There is no conundrum in this kufr attitude of the MJC. Since this
imperative requisite of the Shariah strikes at the very roots of the haraam,
kufr ‘ gender equality’ clause in the MMB, the MJC, to appease the gender
equality mob has acquiesced to the cancellation of the Shariah’s imperative.
Majlishush Shura has made it quite clear that female marriage officers are
not acceptable to Islam and to the Muslim community. The Minister of
Justice must take note of this non-negotiable requisite. Its incorporation in
any MPL bill presupposes the negation of the ‘equality’ provision which
Islam rejects.
Another exceptionally important requirement which the Majlishush Shura
has omitted to include in its submission is the MMB’s definition of Iddat.

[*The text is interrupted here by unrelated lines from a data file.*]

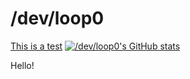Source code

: # /dev/loop0

[This is a test](https://www.youtube.com/watch?v=dQw4w9WgXcQ)
[![/dev/loop0's GitHub stats](https://github-readme-stats.vercel.app/api?username=dev-loop0)](https://github.com/anuraghazra/github-readme-stats)

Hello!
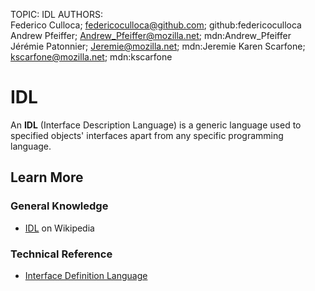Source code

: TOPIC: IDL
AUTHORS: Federico Culloca; federicoculloca@github.com; github:federicoculloca
         Andrew Pfeiffer; Andrew_Pfeiffer@mozilla.net; mdn:Andrew_Pfeiffer
         Jérémie Patonnier; Jeremie@mozilla.net; mdn:Jeremie
         Karen Scarfone; kscarfone@mozilla.net; mdn:kscarfone

# IDL

An **IDL** (Interface Description Language) is a generic language used to specified objects'
interfaces apart from any specific programming language.

## Learn More

### General Knowledge

- [IDL](https://en.wikipedia.org/wiki/Interface%20description%20language) on Wikipedia

### Technical Reference

- [Interface Definition Language](http://www.eecs.berkeley.edu/~messer/netappc/Supplements/10-idl.pdf)
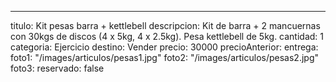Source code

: ---
titulo: Kit pesas barra + kettlebell
descripcion: Kit de barra + 2 mancuernas con 30kgs de discos (4 x 5kg, 4 x 2.5kg).
  Pesa kettlebell de 5kg.
cantidad: 1
categoria: Ejercicio
destino: Vender
precio: 30000
precioAnterior: 
entrega: 
foto1: "/images/articulos/pesas1.jpg"
foto2: "/images/articulos/pesas2.jpg"
foto3: 
reservado: false
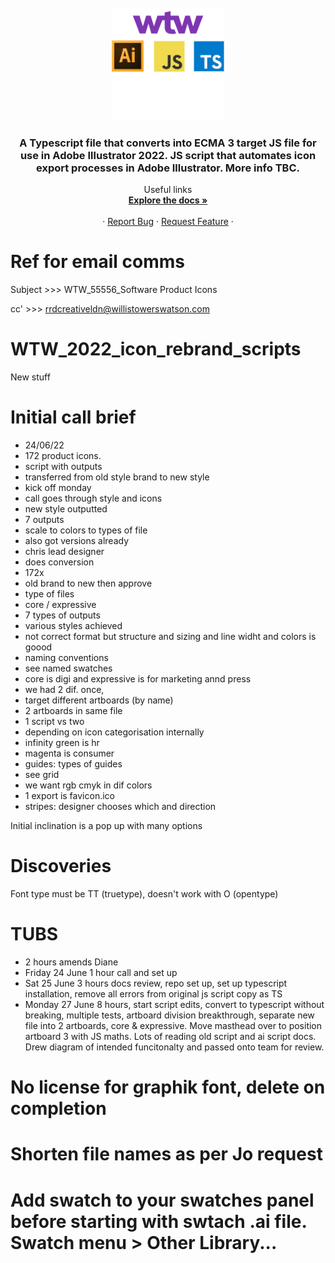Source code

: <div id="top"></div>
<!-- PROJECT LOGO -->
<br />
<div align="center">
  <a href="">
    <img src="imagesInReadme/WTW.png" alt="Logo" width="180" height="180">
  </a>

<h3 align="center">A Typescript file that converts into ECMA 3 target JS file for use in Adobe Illustrator 2022. JS script that automates icon export processes in Adobe Illustrator. More info TBC.</h3>

  <p align="center">
    Useful links 
    <br />
    <a href="https://github.com/Artchibald/WTW_2022_icon_rebrand_scripts"><strong>Explore the docs »</strong></a>
    <br />
    <br />
    ·
    <a href="https://github.com/Artchibald/WTW_2022_icon_rebrand_scripts/issues">Report Bug</a>
    ·
    <a href="https://github.com/Artchibald/WTW_2022_icon_rebrand_scripts/issues">Request Feature</a>
        ·

  </p>
</div>

# Ref for email comms

Subject >>>
WTW_55556_Software Product Icons

cc' >>>
 rrdcreativeldn@willistowerswatson.com

# WTW_2022_icon_rebrand_scripts

New stuff 

# Initial call brief

- 24/06/22
- 172 product icons.
- script with outputs
- transferred from old style brand to new style
- kick off monday
- call goes through style and icons
- new style outputted
- 7 outputs
- scale to colors to types of file
- also got versions already
- chris lead designer
- does conversion
- 172x
- old brand to new then approve
- type of files
- core / expressive
- 7 types of outputs
- various styles achieved
- not correct format but structure and sizing and line widht and colors is goood
- naming conventions
- see named swatches
- core is digi and expressive is for marketing annd press
- we had 2 dif. once, 
- target different artboards (by name)
- 2 artboards in same file
- 1 script vs two
- depending on icon categorisation internally
- infinity green is hr
- magenta is consumer
- guides: types of guides
- see grid
- we want rgb cmyk in dif colors
- 1 export is favicon.ico
- stripes: designer chooses which and direction


Initial inclination is a pop up with many options

# Discoveries

Font type must be TT (truetype), doesn't work with O (opentype)

# TUBS

- 2 hours amends Diane
- Friday 24 June 1 hour call and set up
- Sat 25 June 3 hours docs review, repo set up, set up typescript installation, remove all errors from original js script copy as TS
- Monday 27 June 8 hours, start script edits, convert to typescript without breaking, multiple tests, artboard division breakthrough, separate new file into 2 artboards, core & expressive. Move masthead over to position artboard 3 with JS maths. Lots of reading old script and ai script docs. Drew diagram of intended funcitonalty and passed onto team for review.

# No license for graphik font, delete on completion

# Shorten file names as per Jo request

# Add swatch to your swatches panel before starting with swtach .ai file. Swatch menu > Other Library...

Again the whole Shaafi’ Muslim community is excluded. MMB presents only
the Hanafi version of Iddat. While the Iddat of a divorcee is a period of three
Haidh (menstrual cycles), the Iddat according to the Shaafi’ Math-hab is
three Tuhr (which is the period of purity after the ending of haidh).
No one has the right to impose the Hanafi view on the Shaafi’ community
and vice versa. But this is precisely what the Kufr MMB has enacted. It has in
entirety ignored the existence of the Shaafi’ community, and the miscreant
MJC has condone this attitude.
(2) In its submission, Majlishush Shura has made the following proposal:
“Based on our submissions, we believe that the best way forward for the
Minister to implement the recognition of Muslim marriages in South Africa is
to establish a Shariah Marriage Specialist Court headed by a Quadi (Muslim
Chief Justice).”
OUR COMMENT
This proposal while good, will have validity only if changes are effected to
the country’s Constitution. Without such change, Muslims cannot be
compelled to submit to the Shariah Court. It will thus be a costly redundant
exercise. The Shariah Court will be a mere shadow without coercive power to
impose its decrees on such Muslims who opt for adjudication by the general
secular courts. Muslims, primarily females, take the route of the secular
court, not for the acquisition of Faskh (Annulment of Nikah), but for haraam
monetary and haraam custody considerations. Since the secular law offers
women more money and custody rights in conflict with the Shariah, women
whose ties with the Deen are extremely slack will invariably opt for the
secular law and the general courts. They will not opt for the specialist
Shariah court.
As long as the Constitution is not amended to provide for the mandatory
imposition of the Shariah Court on all Muslims of all persuasions, the
proposal of establishing a Specialist Shariah Court is meaningless. The type
of amendment imperative for making the Shariah Court instrument workable
will be discrimination based on religion. This in turn will be intolerable to the
constitution. Thus, for a viable Shariah Court to find accommodation in the
Constitution, religious discrimination will have to be enshrined as a
principle, and excluded from unlawful discrimination. But this does not
appear feasible and conceivable in the current political ideology of the
country.
The best solution is to scrap the so-called ‘Muslim’ Marriages Bill, for this
will satisfy the overwhelming majority of the Muslim community. How is it
possible to enact the stupid, haraam, KUFR MMB as law and to impose it on
an unwilling Muslim community who will most certainly challenge in the
Constitutional Court any such unconstitutional and unlawful imposition?